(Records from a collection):
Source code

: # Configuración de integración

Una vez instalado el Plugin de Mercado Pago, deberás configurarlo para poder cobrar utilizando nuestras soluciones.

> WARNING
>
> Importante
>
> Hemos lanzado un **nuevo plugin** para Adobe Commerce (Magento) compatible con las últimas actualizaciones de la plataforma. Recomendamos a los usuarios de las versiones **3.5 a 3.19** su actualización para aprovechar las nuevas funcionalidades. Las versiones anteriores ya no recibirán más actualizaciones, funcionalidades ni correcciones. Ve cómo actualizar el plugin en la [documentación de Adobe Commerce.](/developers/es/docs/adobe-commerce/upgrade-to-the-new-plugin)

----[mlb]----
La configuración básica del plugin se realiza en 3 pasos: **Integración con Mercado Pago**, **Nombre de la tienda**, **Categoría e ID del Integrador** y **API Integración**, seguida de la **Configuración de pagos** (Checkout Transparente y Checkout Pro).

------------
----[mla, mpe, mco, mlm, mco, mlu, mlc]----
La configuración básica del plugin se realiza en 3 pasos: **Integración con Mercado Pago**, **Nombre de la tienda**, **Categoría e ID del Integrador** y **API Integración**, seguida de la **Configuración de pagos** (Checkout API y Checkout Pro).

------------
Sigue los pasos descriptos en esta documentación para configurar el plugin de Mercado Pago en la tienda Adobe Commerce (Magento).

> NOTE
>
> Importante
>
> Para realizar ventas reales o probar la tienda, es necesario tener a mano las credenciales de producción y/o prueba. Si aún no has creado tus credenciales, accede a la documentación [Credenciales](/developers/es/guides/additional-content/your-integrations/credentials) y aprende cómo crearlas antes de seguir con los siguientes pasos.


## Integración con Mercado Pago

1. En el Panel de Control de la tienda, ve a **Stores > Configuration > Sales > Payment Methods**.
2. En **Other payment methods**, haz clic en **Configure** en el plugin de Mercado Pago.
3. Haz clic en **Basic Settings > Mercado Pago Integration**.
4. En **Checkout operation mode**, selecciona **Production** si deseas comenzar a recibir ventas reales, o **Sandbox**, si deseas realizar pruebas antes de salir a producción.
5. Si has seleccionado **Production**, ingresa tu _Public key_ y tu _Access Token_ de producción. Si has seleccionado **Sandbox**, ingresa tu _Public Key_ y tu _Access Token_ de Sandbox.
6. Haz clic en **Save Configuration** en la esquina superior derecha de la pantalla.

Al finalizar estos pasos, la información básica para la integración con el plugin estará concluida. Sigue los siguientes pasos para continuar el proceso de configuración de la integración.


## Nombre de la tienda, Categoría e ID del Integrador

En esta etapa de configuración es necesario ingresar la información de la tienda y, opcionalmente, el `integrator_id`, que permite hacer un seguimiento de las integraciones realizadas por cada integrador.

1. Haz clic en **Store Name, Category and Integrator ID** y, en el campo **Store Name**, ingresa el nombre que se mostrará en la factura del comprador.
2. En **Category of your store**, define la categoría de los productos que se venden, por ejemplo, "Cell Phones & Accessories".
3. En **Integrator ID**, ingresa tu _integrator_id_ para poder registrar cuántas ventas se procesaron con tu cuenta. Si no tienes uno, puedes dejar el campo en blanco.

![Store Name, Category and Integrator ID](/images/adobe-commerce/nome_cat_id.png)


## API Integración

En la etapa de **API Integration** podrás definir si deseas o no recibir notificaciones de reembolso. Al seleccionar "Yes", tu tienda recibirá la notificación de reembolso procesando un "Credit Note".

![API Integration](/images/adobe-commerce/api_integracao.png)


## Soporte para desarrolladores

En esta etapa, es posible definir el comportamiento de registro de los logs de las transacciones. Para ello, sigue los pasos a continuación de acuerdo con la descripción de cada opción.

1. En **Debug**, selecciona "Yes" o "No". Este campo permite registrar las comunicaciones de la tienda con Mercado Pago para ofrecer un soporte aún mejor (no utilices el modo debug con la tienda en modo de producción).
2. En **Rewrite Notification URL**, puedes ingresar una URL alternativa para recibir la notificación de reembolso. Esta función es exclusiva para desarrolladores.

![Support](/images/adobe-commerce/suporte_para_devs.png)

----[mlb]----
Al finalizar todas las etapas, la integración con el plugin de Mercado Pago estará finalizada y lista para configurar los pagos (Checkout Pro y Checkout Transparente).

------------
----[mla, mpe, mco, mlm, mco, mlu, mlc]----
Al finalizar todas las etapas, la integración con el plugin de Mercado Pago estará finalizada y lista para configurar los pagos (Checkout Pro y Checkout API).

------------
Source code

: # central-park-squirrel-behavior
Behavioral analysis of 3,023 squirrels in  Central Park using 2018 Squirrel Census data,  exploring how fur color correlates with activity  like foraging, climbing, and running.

(TRY IT):
Find the string "Production" in the lines above and count those lines. Give only that count.

(TASK SOLUTION):
2